Computation of Cohomology of Lie Superalgebras of Vector Fields

TL;DR

This paper addresses the computational bottleneck in Lie (super)algebra cohomology by introducing KornProg, a C implementation capable of computing H^k(A;M) for finite-dimensional and certain infinite-dimensional graded Lie superalgebras of vector fields. The method leverages internal grading to reduce problems to grade zero and solves cohomology equations by constructing cochains, coboundaries, and performing linear-algebraic reductions to obtain Z^k/B^k, with separate treatment of even and odd components. The author reports explicit computations for Buttin-related algebras B(1), Le(1), M(1) and graded variants SB(1), SLe(1), SM(1), including concrete cocycles such as a^3, a^2, and a^1_-1, and discusses central extensions and BV-formalism relevance. The work demonstrates the feasibility of nontrivial cohomology computations in supersymmetric contexts and provides a foundation for exploring deformation theory and cohomology ring structures in mathematical physics.

Abstract

The cohomology of Lie (super)algebras has many important applications in mathematics and physics.
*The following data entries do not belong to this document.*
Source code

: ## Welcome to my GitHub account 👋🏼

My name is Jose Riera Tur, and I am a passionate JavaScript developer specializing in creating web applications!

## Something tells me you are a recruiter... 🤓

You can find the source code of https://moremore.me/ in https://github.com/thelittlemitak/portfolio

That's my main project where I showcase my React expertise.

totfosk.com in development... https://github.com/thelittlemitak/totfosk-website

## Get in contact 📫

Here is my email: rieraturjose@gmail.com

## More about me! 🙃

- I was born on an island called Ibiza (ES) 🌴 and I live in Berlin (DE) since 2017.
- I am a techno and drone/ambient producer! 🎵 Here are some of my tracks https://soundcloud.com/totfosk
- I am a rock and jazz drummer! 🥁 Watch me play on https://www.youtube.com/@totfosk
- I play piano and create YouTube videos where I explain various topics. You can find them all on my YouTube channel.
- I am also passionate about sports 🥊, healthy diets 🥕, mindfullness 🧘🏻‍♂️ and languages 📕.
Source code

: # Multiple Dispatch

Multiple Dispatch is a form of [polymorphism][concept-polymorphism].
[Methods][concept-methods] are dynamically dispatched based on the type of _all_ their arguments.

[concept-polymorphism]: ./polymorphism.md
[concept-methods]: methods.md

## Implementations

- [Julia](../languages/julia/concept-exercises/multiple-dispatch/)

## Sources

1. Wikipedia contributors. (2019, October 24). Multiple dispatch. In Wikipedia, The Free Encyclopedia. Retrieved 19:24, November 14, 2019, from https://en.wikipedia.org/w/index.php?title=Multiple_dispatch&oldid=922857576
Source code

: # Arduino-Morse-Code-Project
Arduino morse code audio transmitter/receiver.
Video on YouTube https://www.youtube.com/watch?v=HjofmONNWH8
It carries most fundamental ("topological") information about algebra under consideration. At present, because of the need for very tedious algebraic computation, the explicitly computed cohomology for different classes of Lie (super)algebras is known only in a few cases. That is why application of computer algebra methods is important for this problem. We describe here an algorithm and its C implementation for computing the cohomology of Lie algebras and superalgebras. The program can proceed finite-dimensional algebras and infinite-dimensional graded algebras with finite-dimensional homogeneous components. Among the last algebras Lie algebras and superalgebras of formal vector fields are most important. We present some results of computation of cohomology for Lie superalgebras of Buttin vector fields and related algebras. These algebras being super-analogs of Poisson and Hamiltonian algebras have found many applications to modern supersymmetric models of theoretical and mathematical physics.